(Collected data)
<<<<

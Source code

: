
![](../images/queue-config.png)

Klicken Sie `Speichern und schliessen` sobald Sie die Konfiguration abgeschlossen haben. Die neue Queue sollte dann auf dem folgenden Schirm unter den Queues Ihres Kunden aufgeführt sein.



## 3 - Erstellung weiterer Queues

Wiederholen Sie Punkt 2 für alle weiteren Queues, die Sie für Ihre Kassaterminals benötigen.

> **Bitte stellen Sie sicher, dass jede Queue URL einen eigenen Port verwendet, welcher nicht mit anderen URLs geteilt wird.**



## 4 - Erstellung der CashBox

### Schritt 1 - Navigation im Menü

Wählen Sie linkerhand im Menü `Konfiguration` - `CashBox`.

>>>>
<<<<

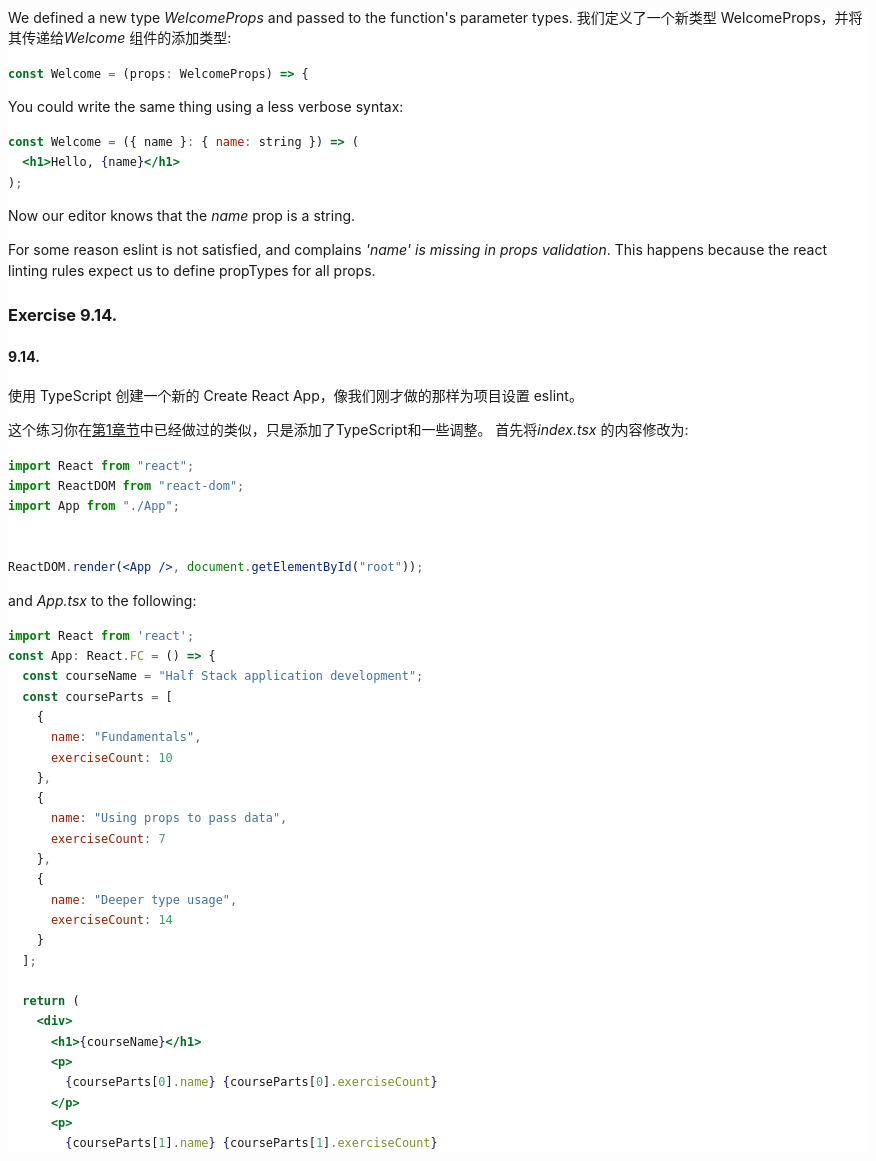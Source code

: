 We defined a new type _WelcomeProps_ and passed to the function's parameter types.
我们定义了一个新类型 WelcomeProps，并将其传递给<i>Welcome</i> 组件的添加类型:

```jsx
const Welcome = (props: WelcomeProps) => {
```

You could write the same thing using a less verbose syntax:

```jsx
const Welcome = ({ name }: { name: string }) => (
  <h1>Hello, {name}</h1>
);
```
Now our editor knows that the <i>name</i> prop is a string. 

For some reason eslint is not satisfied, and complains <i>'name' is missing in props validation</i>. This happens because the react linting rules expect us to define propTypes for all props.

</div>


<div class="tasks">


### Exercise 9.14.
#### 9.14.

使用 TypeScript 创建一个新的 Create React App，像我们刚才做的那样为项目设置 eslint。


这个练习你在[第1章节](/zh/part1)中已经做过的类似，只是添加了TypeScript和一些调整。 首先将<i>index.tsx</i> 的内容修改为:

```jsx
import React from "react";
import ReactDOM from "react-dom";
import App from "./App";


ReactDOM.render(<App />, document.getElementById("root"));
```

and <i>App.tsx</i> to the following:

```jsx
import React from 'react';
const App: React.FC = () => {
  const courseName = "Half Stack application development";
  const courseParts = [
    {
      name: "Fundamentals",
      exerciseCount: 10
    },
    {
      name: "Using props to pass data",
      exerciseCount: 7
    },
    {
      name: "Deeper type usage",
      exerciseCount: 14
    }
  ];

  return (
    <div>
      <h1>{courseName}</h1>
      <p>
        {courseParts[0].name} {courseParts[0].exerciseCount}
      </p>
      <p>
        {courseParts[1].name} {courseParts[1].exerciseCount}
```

>>>>
<<<<

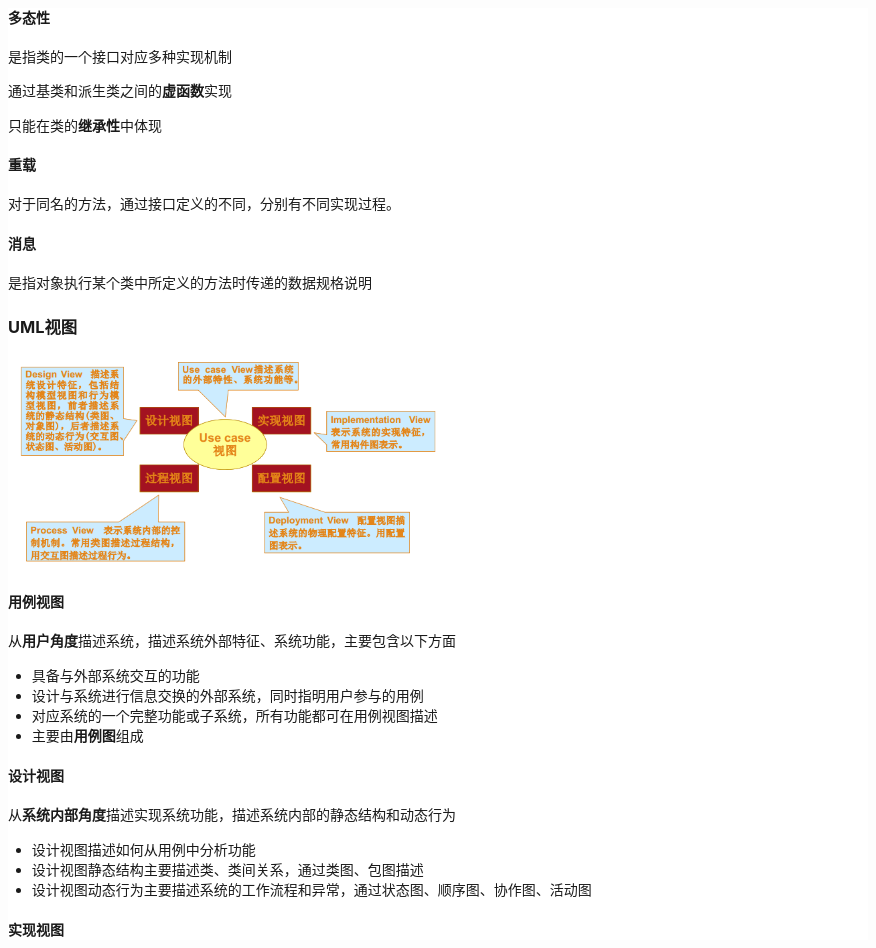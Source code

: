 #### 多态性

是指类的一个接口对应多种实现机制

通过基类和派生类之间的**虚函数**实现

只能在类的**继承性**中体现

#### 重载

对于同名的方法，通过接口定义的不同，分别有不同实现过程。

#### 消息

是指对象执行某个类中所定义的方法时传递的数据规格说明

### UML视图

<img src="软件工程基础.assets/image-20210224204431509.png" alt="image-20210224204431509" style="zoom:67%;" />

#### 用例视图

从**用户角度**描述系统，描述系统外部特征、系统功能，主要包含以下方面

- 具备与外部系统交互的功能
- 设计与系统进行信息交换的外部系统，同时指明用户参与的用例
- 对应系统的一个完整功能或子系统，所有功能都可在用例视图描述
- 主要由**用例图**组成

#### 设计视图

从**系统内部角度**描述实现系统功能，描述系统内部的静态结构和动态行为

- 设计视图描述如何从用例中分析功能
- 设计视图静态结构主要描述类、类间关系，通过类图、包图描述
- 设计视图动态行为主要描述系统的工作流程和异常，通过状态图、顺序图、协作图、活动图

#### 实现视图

>>>>

● The problem
Each line above that includes "string" should be shown.

● Exercise solution
const Welcome = ({ name }: { name: string }) => (
Now our editor knows that the <i>name</i> prop is a string. 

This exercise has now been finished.